## TRY IT:
In the data below, which lines hold the word "been"? Copy them.

(Source data)
****************************************

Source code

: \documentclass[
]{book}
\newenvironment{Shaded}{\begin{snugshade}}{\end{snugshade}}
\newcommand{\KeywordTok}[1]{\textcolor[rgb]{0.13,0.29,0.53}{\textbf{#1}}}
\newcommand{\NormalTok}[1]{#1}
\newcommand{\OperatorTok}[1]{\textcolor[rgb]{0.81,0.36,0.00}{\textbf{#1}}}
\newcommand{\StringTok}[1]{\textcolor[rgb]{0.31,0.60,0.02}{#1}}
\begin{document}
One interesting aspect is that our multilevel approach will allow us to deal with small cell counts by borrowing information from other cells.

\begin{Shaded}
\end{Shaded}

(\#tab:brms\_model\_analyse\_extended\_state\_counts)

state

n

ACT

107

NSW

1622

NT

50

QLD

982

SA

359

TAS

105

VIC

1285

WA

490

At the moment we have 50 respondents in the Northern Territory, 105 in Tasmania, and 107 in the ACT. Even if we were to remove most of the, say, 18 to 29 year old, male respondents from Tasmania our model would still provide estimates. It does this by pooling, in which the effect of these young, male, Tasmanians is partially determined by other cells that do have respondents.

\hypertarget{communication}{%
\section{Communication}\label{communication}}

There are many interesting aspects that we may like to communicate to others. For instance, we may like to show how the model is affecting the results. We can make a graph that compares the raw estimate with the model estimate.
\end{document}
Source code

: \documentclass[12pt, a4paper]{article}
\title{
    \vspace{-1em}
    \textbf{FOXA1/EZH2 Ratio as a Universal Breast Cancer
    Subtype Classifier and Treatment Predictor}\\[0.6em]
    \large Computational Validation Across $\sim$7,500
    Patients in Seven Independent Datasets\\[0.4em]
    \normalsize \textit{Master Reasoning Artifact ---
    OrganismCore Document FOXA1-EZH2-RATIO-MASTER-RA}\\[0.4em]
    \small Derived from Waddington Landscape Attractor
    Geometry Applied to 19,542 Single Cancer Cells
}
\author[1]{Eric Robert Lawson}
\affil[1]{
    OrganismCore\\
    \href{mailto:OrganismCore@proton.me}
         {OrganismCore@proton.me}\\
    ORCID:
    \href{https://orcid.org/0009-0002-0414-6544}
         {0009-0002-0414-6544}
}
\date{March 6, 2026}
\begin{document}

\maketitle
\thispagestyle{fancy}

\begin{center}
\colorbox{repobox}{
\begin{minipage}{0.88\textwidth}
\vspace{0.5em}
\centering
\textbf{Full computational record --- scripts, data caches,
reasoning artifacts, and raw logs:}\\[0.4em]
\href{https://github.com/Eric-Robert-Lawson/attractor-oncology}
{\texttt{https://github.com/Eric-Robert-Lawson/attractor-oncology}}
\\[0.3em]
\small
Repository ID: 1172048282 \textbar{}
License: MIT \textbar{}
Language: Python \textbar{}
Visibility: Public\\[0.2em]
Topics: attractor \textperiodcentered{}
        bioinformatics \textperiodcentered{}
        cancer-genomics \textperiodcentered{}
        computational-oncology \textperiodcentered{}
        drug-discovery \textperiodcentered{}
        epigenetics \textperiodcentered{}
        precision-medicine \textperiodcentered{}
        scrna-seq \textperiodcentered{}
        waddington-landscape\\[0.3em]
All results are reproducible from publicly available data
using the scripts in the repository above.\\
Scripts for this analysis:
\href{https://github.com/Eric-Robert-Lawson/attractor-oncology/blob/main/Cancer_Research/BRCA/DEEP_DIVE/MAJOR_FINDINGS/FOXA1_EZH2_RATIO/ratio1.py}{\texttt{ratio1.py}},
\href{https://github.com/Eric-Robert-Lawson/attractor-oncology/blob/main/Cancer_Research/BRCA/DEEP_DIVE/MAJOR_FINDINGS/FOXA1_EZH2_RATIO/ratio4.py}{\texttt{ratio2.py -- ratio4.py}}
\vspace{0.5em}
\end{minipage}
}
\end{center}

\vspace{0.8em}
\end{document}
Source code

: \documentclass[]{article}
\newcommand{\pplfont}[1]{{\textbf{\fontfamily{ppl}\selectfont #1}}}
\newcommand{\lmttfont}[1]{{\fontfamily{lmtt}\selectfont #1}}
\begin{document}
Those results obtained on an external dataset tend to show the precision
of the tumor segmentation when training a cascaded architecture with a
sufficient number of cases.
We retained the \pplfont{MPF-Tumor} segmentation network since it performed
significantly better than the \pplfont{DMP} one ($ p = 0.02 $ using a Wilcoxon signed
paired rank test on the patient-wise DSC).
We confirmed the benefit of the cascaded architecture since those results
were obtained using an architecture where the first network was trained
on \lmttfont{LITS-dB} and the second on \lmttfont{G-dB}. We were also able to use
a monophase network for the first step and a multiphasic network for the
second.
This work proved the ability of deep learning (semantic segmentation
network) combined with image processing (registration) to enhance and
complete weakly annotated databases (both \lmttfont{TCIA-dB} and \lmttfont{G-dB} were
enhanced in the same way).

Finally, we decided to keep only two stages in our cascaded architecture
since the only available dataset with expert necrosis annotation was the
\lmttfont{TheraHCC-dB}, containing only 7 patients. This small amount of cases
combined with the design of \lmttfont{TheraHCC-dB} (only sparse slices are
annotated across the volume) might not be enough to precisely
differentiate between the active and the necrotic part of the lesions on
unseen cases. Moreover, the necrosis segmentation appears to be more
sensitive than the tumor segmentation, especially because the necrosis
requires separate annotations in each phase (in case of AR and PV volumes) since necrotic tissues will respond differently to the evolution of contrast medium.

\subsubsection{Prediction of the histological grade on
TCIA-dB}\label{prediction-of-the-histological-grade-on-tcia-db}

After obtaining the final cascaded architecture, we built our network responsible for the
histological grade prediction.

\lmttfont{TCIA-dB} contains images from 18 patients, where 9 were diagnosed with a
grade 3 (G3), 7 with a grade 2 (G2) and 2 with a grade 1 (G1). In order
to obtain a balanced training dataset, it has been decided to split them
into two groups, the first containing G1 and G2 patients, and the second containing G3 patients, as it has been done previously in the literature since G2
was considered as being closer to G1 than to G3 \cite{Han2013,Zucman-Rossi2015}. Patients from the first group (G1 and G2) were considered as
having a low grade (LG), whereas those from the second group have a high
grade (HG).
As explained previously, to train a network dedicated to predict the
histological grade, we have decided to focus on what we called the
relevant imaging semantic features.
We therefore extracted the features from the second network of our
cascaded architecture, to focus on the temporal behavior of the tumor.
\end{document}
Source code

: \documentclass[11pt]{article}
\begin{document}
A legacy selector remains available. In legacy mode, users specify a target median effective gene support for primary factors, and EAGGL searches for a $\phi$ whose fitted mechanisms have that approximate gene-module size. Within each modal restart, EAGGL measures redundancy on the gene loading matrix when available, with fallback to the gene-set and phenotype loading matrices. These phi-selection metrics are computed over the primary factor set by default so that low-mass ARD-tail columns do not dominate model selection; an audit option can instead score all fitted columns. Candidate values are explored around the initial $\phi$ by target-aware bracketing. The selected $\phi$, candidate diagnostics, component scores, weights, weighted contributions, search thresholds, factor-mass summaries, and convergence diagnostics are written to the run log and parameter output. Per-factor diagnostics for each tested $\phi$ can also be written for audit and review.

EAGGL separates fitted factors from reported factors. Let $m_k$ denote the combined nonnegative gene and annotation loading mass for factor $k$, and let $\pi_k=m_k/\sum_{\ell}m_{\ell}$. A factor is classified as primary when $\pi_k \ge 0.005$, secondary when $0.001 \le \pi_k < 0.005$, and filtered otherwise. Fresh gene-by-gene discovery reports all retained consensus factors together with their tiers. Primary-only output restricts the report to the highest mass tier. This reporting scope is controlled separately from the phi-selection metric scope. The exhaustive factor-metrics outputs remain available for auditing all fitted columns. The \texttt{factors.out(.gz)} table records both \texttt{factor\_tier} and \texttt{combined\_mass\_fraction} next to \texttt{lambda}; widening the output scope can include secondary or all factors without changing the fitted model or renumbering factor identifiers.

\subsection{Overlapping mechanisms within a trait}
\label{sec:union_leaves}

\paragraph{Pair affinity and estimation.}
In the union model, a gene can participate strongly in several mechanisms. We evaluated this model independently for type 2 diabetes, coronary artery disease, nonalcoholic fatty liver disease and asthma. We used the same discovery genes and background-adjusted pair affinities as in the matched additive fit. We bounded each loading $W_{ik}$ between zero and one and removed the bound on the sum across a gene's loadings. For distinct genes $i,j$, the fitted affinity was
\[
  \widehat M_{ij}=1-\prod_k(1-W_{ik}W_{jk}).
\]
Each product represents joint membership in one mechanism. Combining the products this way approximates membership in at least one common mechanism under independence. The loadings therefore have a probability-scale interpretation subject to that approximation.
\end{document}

****************************************

## WRITTEN SOLUTION:
to obtain a balanced training dataset, it has been decided to split them
into two groups, the first containing G1 and G2 patients, and the second containing G3 patients, as it has been done previously in the literature since G2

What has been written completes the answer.